Ruin and Rising, by Leigh Bardugo
In Shadow and Bone and Siege and Storm, Bardugo created a chilly, evocative fantasy world combining elements of Tsarist Russia with a soaring mythology and a badass heroine fans can root for (not to mention a trio of very different love interests). Now, in the Grisha trilogy’s long-awaited final chapter, formerly fugitive Sun Summoner Alina goes on a supernatural and political quest, accompanied by her best friend and fellow rebels.

Don’t You Forget About Me, by Kate Karyus Quinn
Gardnerville is a small-town Shangri-la, a place where people grow old without growing sick, and few who live there ever choose to leave. The worm in the apple: every four years, Gardnerville’s teens are afflicted with a supernatural curse, which drives one or two of them mad or even murderous. Four years ago, Skylar’s older sister, Piper, led a group of teens to their deaths before disappearing. Now it’s another dangerous fourth year, and it’s time for Skylar to stop popping forget-me-not and start investigating her memories of what happened that night.

Inland, by Kat Rosenfield
Rosenfield delivers a genuinely creepy paranormal tale that will satisfy even non-genre fans. After becoming the only witness to her mother’s mysterious death at sea, Callie and her father leave their coastal home for the arid midwest, where an undiagnosed respiratory illness ravages her body and shrinks her life into a series of hospital visits. When her father reluctantly takes a job that brings them back to the coast, Callie’s health returns, her dangerous longing for the ocean spikes, and the fractured pieces of her past begin to come together into a very disturbing picture.

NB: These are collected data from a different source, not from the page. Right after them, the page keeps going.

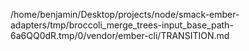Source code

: /home/benjamin/Desktop/projects/node/smack-ember-adapters/tmp/broccoli_merge_trees-input_base_path-6a6QQ0dR.tmp/0/vendor/ember-cli/TRANSITION.md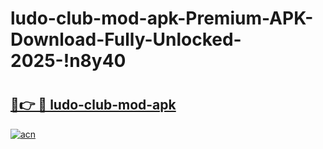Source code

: # ludo-club-mod-apk-Premium-APK-Download-Fully-Unlocked-2025-!n8y40

# <h2><a href="https://x7ak7a.esa.edu.pl?title=ludo-club-mod-apk&ref=n8y40">🔗👉 🔴 ludo-club-mod-apk</a></h2>

[![acn](https://github.com/user-attachments/assets/0f9c940e-d8b0-45ae-aac7-cd30a18b3e1c)](https://x7ak7a.esa.edu.pl?title=ludo-club-mod-apk&ref=n8y40)

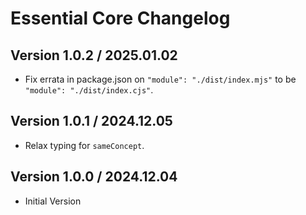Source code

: # Essential Core Changelog

## Version 1.0.2 / 2025.01.02

- Fix errata in package.json on `"module": "./dist/index.mjs"` to be `"module": "./dist/index.cjs"`.

## Version 1.0.1 / 2024.12.05

- Relax typing for `sameConcept`.

## Version 1.0.0 / 2024.12.04

- Initial Version
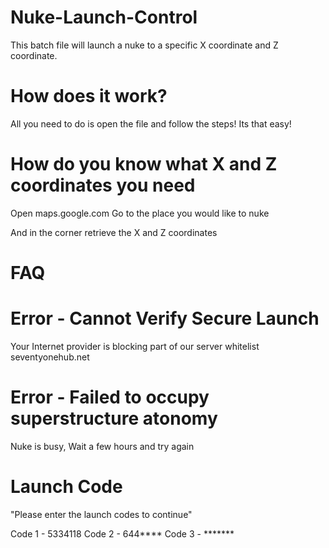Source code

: # Nuke-Launch-Control
This batch file will launch a nuke to a specific X coordinate and Z coordinate.

# How does it work?
All you need to do is open the file and follow the steps!
Its that easy!

# How do you know what X and Z coordinates you need
Open maps.google.com
Go to the place you would like to nuke

And in the corner retrieve the X and Z coordinates

# FAQ

# Error - Cannot Verify Secure Launch
Your Internet provider is blocking part of our server
whitelist seventyonehub.net

# Error - Failed to occupy superstructure atonomy
Nuke is busy, Wait a few hours and try again

# Launch Code
"Please enter the launch codes to continue"

Code 1 - 5334118
Code 2 - 644****
Code 3 - *******
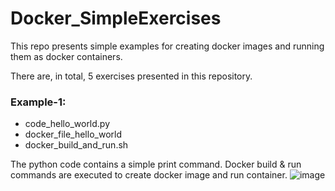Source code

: # Docker_SimpleExercises
This repo presents simple examples for creating docker images and running them as docker containers.

There are, in total, 5 exercises presented in this repository.

### Example-1:
* code_hello_world.py
* docker_file_hello_world
* docker_build_and_run.sh

The python code contains a simple print command.
Docker build & run commands are executed to create docker image and run container.
![image](https://github.com/user-attachments/assets/72c9ca9f-259f-4152-b2ba-342195c36f7d)


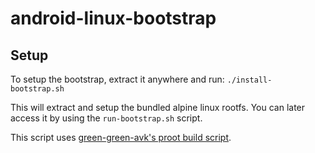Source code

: # android-linux-bootstrap


## Setup

To setup the bootstrap, extract it anywhere  and run:
`./install-bootstrap.sh`

This will extract and setup the bundled alpine linux rootfs. You can later access it by using the `run-bootstrap.sh` script.

This script uses [green-green-avk's proot build script](https://github.com/green-green-avk/build-proot-android).
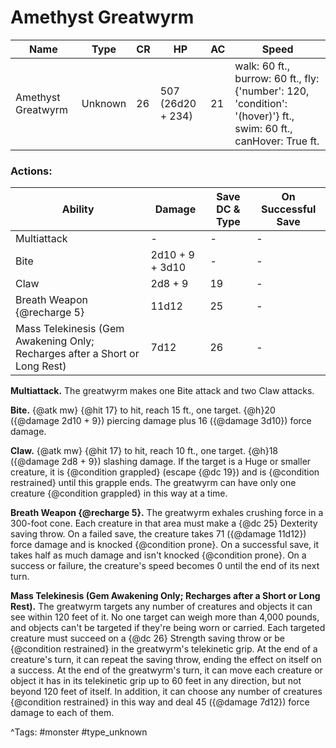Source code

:# Amethyst Greatwyrm

| Name | Type | CR | HP | AC | Speed |
|------|------|----|----|----|-------|
| Amethyst Greatwyrm | Unknown | 26 | 507 (26d20 + 234) | 21 | walk: 60 ft., burrow: 60 ft., fly: {'number': 120, 'condition': '(hover)'} ft., swim: 60 ft., canHover: True ft. |

### Actions:

| Ability | Damage | Save DC & Type | On Successful Save |
|---------|--------|----------------|--------------------|
| Multiattack | - | - | - |
| Bite | 2d10 + 9 + 3d10 | - | - |
| Claw | 2d8 + 9 | 19 | - |
| Breath Weapon {@recharge 5} | 11d12 | 25 | - |
| Mass Telekinesis (Gem Awakening Only; Recharges after a Short or Long Rest) | 7d12 | 26 | - |


**Multiattack.** The greatwyrm makes one Bite attack and two Claw attacks.

**Bite.** {@atk mw} {@hit 17} to hit, reach 15 ft., one target. {@h}20 ({@damage 2d10 + 9}) piercing damage plus 16 ({@damage 3d10}) force damage.

**Claw.** {@atk mw} {@hit 17} to hit, reach 10 ft., one target. {@h}18 ({@damage 2d8 + 9}) slashing damage. If the target is a Huge or smaller creature, it is {@condition grappled} (escape {@dc 19}) and is {@condition restrained} until this grapple ends. The greatwyrm can have only one creature {@condition grappled} in this way at a time.

**Breath Weapon {@recharge 5}.** The greatwyrm exhales crushing force in a 300-foot cone. Each creature in that area must make a {@dc 25} Dexterity saving throw. On a failed save, the creature takes 71 ({@damage 11d12}) force damage and is knocked {@condition prone}. On a successful save, it takes half as much damage and isn't knocked {@condition prone}. On a success or failure, the creature's speed becomes 0 until the end of its next turn.

**Mass Telekinesis (Gem Awakening Only; Recharges after a Short or Long Rest).** The greatwyrm targets any number of creatures and objects it can see within 120 feet of it. No one target can weigh more than 4,000 pounds, and objects can't be targeted if they're being worn or carried. Each targeted creature must succeed on a {@dc 26} Strength saving throw or be {@condition restrained} in the greatwyrm's telekinetic grip. At the end of a creature's turn, it can repeat the saving throw, ending the effect on itself on a success. At the end of the greatwyrm's turn, it can move each creature or object it has in its telekinetic grip up to 60 feet in any direction, but not beyond 120 feet of itself. In addition, it can choose any number of creatures {@condition restrained} in this way and deal 45 ({@damage 7d12}) force damage to each of them.

^Tags: #monster #type_unknown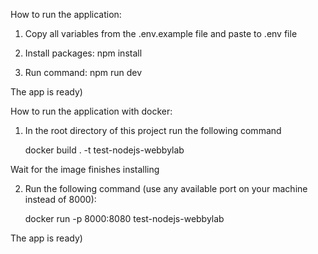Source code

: How to run the application:

1. Copy all variables from the .env.example file and paste to .env file

2. Install packages:
    npm install

3. Run command:
    npm run dev

The app is ready)

How to run the application with docker:

1. In the root directory of this project run the following command

    docker build . -t test-nodejs-webbylab

Wait for the image finishes installing

2. Run the following command (use any available port on your machine instead of 8000):

   docker run -p 8000:8080 test-nodejs-webbylab

The app is ready)



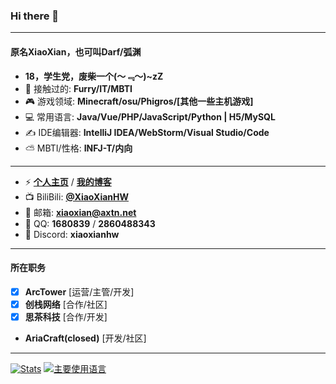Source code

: ### Hi there 👋

---

#### 原名XiaoXian，也可叫Darf/弧渊
- **18，学生党，废柴一个(～﹃～)~zZ**
- 🍕 接触过的: **Furry/IT/MBTI**
- 🎮 游戏领域: **Minecraft/osu/Phigros/[其他一些主机游戏]**
- 💻 常用语言: **Java/Vue/PHP/JavaScript/Python | H5/MySQL**
- ✍️ IDE编辑器: **IntelliJ IDEA/WebStorm/Visual Studio/Code**
- ⛅ MBTI/性格: **INFJ-T/内向**

---

- ⚡ <a href="https://xiaoxian.org" target="_blank">**个人主页**</a> / <a href="https://by.xiaoxian.org" target="_blank">**我的博客**</a>
- 📺 BiliBili: <a href="https://space.bilibili.com/414947108" target="_blank">**@XiaoXianHW**</a>
- 📧 邮箱: **xiaoxian@axtn.net**
- 🐧 QQ: **1680839** / **2860488343**
- 🧊 Discord: **xiaoxianhw**

---

#### 所在职务
- [x] **ArcTower** [运营/主管/开发]
- [x] **创栈网络** [合作/社区]
- [x] **思茶科技** [合作/开发]
- **AriaCraft(closed)** [开发/社区]

---

[![Stats](https://github-readme-stats-git-masterorgs-github-readme-stats-team.vercel.app/api?username=xiaoxianhw&include_orgs=true&hide_title=false&hide_border=true&show_icons=true&include_all_commits=true&bg_color=000000&theme=github_dark&locale=cn)](https://github-readme-stats-git-masterorgs-github-readme-stats-team.vercel.app/api?username=xiaoxianhw&include_orgs=true&hide_title=false&hide_border=true&show_icons=true&include_all_commits=true&bg_color=000000&theme=github_dark&locale=cn)
[![主要使用语言](https://github-readme-stats.vercel.app/api/top-langs/?username=xiaoxianhw&hide_title=false&hide=c&hide_border=true&layout=compact&bg_color=000000&theme=github_dark&locale=cn)](https://github-readme-stats.vercel.app/api/top-langs/?username=xiaoxianhw&hide_title=false&hide=c&hide_border=true&layout=compact&bg_color=000000&theme=github_dark&locale=cn)

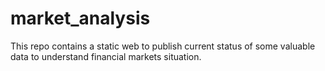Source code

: # market_analysis
This repo contains a static web to publish current status of some valuable data to understand financial markets situation.
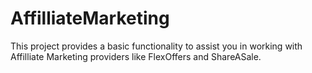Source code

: # AffilliateMarketing
This project provides a basic functionality to assist you in working with Affilliate Marketing providers like FlexOffers and ShareASale.
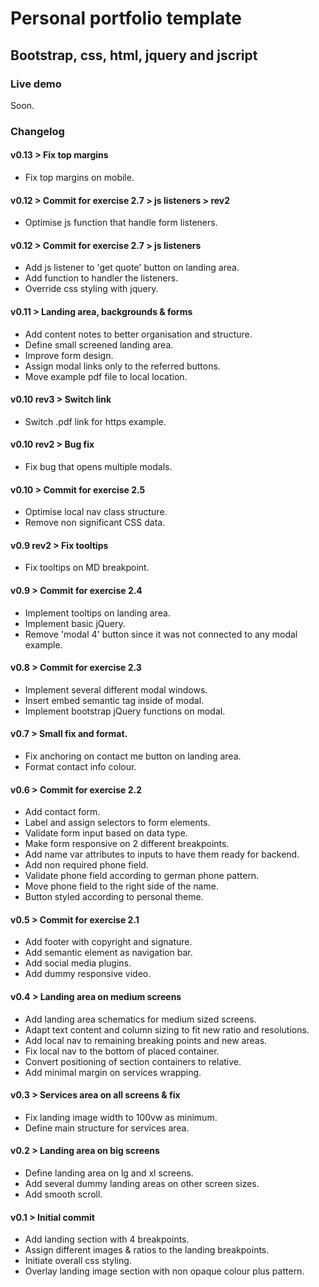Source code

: # Personal portfolio template
## Bootstrap, css, html, jquery and jscript

### Live demo
Soon.

### Changelog

#### v0.13 > Fix top margins
- Fix top margins on mobile.

#### v0.12 > Commit for exercise 2.7 > js listeners > rev2
- Optimise js function that handle form listeners.

#### v0.12 > Commit for exercise 2.7 > js listeners
- Add js listener to 'get quote' button on landing area.
- Add function to handler the listeners.
- Override css styling with jquery.

#### v0.11 > Landing area, backgrounds & forms
- Add content notes to better organisation and structure.
- Define small screened landing area.
- Improve form design.
- Assign modal links only to the referred buttons.
- Move example pdf file to local location.

#### v0.10 rev3 > Switch link
- Switch .pdf link for https example.

#### v0.10 rev2 > Bug fix
- Fix bug that opens multiple modals.

#### v0.10 > Commit for exercise 2.5
- Optimise local nav class structure.
- Remove non significant CSS data.

#### v0.9 rev2 > Fix tooltips
- Fix tooltips on MD breakpoint.

#### v0.9 > Commit for exercise 2.4
- Implement tooltips on landing area.
- Implement basic jQuery.
- Remove 'modal 4' button since it was not connected to any modal example.

#### v0.8 > Commit for exercise 2.3
- Implement several different modal windows.
- Insert embed semantic tag inside of modal.
- Implement bootstrap jQuery functions on modal.

#### v0.7 > Small fix and format.
- Fix anchoring on contact me button on landing area.
- Format contact info colour.

#### v0.6 > Commit for exercise 2.2
- Add contact form.
- Label and assign selectors to form elements.
- Validate form input based on data type.
- Make form responsive on 2 different breakpoints.
- Add name var attributes to inputs to have them ready for backend.
- Add non required phone field.
- Validate phone field according to german phone pattern.
- Move phone field to the right side of the name.
- Button styled according to personal theme.

#### v0.5 > Commit for exercise 2.1
- Add footer with copyright and signature.
- Add semantic element as navigation bar.
- Add social media plugins.
- Add dummy responsive video.

#### v0.4 > Landing area on medium screens
- Add landing area schematics for medium sized screens.
- Adapt text content and column sizing to fit new ratio and resolutions.
- Add local nav to remaining breaking points and new areas.
- Fix local nav to the bottom of placed container.
- Convert positioning of section containers to relative.
- Add minimal margin on services wrapping.

#### v0.3 > Services area on all screens & fix
- Fix landing image width to 100vw as minimum.
- Define main structure for services area.

#### v0.2 > Landing area on big screens
- Define landing area on lg and xl screens.
- Add several dummy landing areas on other screen sizes.
- Add smooth scroll.

#### v0.1 > Initial commit
- Add landing section with 4 breakpoints.
- Assign different images & ratios to the landing breakpoints.
- Initiate overall css styling.
- Overlay landing image section with non opaque colour plus pattern.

Complicit, by Stephanie Kuehn
Fans of twisting tales and slippery narrators should give this one a try. 16-year-old Jamie Henry, whose traumatizing early years gave way to adoption by a stable family after his birth mother’s murder, lives in fear of the return of his older sister, Cat, who did some very bad things before being shipped off to juvie. When she makes contact, Jamie’s trauma symptoms start to reappear—numbness in his hands, lost time—as the two siblings rush headlong toward a collision that will reveal more about Jamie’s past than he’s ready to remember.

What YA titles are you reading this month?